U.S. immigration system
needs to be repaired
Four years ago, my husband and two friends traveled to Cuba, where they met a very intelligent, entrepreneurial young man who was their Airbnb connection/tour guide. He was 35 and a college-educated engineer. We sponsored him and he legally (and very gratefully) came to the U.S. Alejandro now has a green card, learned to drive, pays taxes, and has his own car and apartment. He is a manager of more than 130 people, and uses both his engineering and bilingual skills to excel at work. His girlfriend, also Cuban, applied to the University of Virginia to complete her doctorate in forensic engineering (assessing bridges and other infrastructure, a much needed profession). She was accepted by UVA in July 2019, and was given housing and a UVA email address. But she cannot come here. Her visa, now almost two years old, never has come through, despite pleas to U.S. Sen. Tim Kaine, D-Va., and others to advocate for her.
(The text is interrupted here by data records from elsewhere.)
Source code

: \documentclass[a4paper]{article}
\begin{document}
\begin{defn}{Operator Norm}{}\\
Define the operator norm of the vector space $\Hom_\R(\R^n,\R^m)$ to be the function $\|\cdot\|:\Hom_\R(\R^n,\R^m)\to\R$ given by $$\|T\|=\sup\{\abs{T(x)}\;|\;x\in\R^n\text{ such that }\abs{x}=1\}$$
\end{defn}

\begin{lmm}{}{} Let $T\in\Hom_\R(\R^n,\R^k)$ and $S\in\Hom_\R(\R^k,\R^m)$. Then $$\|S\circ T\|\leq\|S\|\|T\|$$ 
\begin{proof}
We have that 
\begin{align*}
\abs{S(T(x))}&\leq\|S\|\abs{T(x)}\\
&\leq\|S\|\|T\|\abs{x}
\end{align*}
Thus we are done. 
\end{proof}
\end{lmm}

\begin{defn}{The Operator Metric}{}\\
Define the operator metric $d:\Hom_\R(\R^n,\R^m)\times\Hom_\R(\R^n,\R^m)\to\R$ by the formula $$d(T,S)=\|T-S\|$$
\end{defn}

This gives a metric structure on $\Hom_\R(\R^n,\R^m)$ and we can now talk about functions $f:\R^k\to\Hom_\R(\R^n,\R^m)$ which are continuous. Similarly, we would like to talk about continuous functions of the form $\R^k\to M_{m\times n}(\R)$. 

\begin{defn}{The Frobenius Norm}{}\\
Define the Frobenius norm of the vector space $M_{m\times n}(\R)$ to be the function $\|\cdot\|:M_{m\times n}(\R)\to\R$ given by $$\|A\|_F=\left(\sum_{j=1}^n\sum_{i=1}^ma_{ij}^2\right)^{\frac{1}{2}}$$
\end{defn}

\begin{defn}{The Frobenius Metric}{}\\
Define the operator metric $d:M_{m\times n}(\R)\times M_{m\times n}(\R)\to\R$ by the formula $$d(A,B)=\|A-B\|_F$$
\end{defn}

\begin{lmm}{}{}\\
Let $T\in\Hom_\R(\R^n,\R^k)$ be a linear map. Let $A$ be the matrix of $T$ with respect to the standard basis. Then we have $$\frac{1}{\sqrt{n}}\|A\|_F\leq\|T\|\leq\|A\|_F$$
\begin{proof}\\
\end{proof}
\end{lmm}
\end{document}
She now has her Ph.D. and cannot even get a tourist visa to come for a visit, because her student visa still is "an open file." Yet, people right now are pouring over our southern border by the thousands who have no job and uncertain futures. This young woman and man are exactly the young, professional, taxpaying immigrants whom we want. The embarrassing delay in processing her visa has stalled their lives and their future together. The system is broken.